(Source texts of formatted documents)
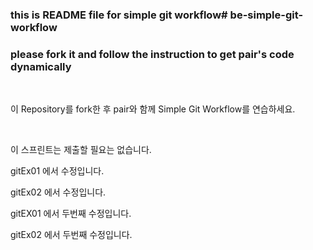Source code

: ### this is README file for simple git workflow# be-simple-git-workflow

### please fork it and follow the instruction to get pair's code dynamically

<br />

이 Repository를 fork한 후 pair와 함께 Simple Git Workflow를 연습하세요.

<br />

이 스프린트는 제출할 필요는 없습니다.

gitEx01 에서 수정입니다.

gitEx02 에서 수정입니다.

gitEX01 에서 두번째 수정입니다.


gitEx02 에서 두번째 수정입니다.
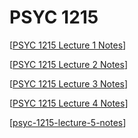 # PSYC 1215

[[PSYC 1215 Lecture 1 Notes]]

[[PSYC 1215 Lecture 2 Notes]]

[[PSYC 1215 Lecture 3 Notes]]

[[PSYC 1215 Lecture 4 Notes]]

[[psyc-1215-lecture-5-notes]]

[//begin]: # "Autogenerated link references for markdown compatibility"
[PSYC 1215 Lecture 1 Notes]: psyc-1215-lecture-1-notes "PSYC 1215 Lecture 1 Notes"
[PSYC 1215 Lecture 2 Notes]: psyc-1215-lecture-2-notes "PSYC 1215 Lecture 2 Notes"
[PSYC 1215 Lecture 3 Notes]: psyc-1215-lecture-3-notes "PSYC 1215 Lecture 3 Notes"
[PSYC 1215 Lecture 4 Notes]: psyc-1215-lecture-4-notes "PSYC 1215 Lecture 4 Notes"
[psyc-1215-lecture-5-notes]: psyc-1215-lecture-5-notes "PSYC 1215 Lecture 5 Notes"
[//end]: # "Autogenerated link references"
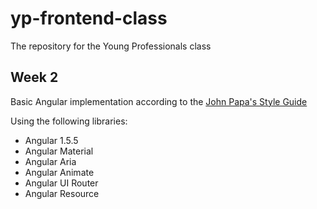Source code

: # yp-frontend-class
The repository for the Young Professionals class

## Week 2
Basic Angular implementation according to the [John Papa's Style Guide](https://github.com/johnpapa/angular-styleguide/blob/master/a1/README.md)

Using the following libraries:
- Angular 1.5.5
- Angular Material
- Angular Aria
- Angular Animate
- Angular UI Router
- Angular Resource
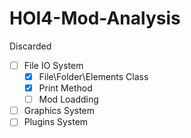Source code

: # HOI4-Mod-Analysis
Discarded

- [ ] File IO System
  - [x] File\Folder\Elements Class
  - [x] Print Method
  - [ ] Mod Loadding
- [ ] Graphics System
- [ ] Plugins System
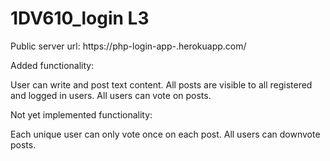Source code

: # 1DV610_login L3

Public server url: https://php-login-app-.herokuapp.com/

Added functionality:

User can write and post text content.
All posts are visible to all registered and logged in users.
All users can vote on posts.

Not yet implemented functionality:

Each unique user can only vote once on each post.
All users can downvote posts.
---
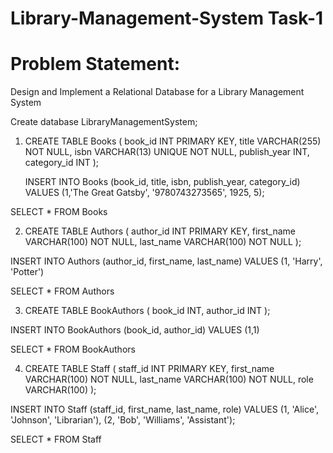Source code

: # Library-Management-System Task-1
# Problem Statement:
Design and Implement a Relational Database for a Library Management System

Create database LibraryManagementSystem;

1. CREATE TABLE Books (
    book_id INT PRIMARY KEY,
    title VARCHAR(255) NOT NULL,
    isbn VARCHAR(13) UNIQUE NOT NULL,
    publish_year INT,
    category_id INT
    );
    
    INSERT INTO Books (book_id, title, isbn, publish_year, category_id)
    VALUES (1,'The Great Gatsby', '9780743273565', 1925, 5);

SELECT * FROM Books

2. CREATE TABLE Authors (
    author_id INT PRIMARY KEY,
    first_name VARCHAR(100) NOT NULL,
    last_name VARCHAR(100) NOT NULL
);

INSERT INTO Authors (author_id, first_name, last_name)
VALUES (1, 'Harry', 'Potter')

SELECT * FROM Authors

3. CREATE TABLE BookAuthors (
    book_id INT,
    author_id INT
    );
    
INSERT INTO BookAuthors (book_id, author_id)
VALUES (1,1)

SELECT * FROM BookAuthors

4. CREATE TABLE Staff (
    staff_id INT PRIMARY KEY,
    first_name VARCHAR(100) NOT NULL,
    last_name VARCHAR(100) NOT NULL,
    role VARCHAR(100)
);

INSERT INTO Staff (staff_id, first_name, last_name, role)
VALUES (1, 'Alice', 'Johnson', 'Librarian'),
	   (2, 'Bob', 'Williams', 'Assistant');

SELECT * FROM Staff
...
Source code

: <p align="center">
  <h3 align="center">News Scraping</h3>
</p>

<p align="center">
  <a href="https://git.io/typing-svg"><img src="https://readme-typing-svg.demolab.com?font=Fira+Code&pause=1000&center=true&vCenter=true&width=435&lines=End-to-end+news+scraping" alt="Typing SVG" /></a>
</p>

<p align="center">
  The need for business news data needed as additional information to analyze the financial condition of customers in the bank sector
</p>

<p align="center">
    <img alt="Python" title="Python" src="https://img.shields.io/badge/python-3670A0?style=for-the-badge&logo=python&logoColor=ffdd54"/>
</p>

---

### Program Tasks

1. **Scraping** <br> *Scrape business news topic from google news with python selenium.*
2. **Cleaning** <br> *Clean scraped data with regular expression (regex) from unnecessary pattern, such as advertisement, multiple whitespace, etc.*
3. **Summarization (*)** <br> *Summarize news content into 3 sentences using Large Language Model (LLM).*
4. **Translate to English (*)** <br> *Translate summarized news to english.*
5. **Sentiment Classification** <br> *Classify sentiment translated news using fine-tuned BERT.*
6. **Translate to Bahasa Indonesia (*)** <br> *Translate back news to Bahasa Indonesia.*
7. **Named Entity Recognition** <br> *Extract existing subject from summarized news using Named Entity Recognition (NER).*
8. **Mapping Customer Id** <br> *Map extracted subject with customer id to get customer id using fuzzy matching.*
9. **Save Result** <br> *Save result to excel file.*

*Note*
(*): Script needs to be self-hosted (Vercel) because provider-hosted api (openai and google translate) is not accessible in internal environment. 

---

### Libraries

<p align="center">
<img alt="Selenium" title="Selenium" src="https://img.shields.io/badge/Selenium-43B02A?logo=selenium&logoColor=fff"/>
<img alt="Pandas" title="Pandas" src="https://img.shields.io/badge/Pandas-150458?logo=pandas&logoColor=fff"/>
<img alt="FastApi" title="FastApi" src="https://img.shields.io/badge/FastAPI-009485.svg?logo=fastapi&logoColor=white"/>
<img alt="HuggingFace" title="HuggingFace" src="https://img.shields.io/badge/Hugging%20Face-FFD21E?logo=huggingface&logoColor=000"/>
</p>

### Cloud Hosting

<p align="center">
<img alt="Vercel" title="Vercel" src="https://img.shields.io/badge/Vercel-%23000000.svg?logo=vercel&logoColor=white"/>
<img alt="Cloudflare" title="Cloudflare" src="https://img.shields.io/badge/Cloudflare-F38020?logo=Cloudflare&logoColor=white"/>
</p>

◆ Problem ◆
From the data above, retype only the lines starting with the line with "- [x] Print Method" and going on through the line with "All users can downvote posts.", exactly, leaving out the pictures.

◆ Worked solution ◆
  - [x] Print Method
  - [ ] Mod Loadding
- [ ] Graphics System
- [ ] Plugins System
Source code

: # 1DV610_login L3

Public server url: https://php-login-app-.herokuapp.com/

Added functionality:

User can write and post text content.
All posts are visible to all registered and logged in users.
All users can vote on posts.

Not yet implemented functionality:

Each unique user can only vote once on each post.
All users can downvote posts.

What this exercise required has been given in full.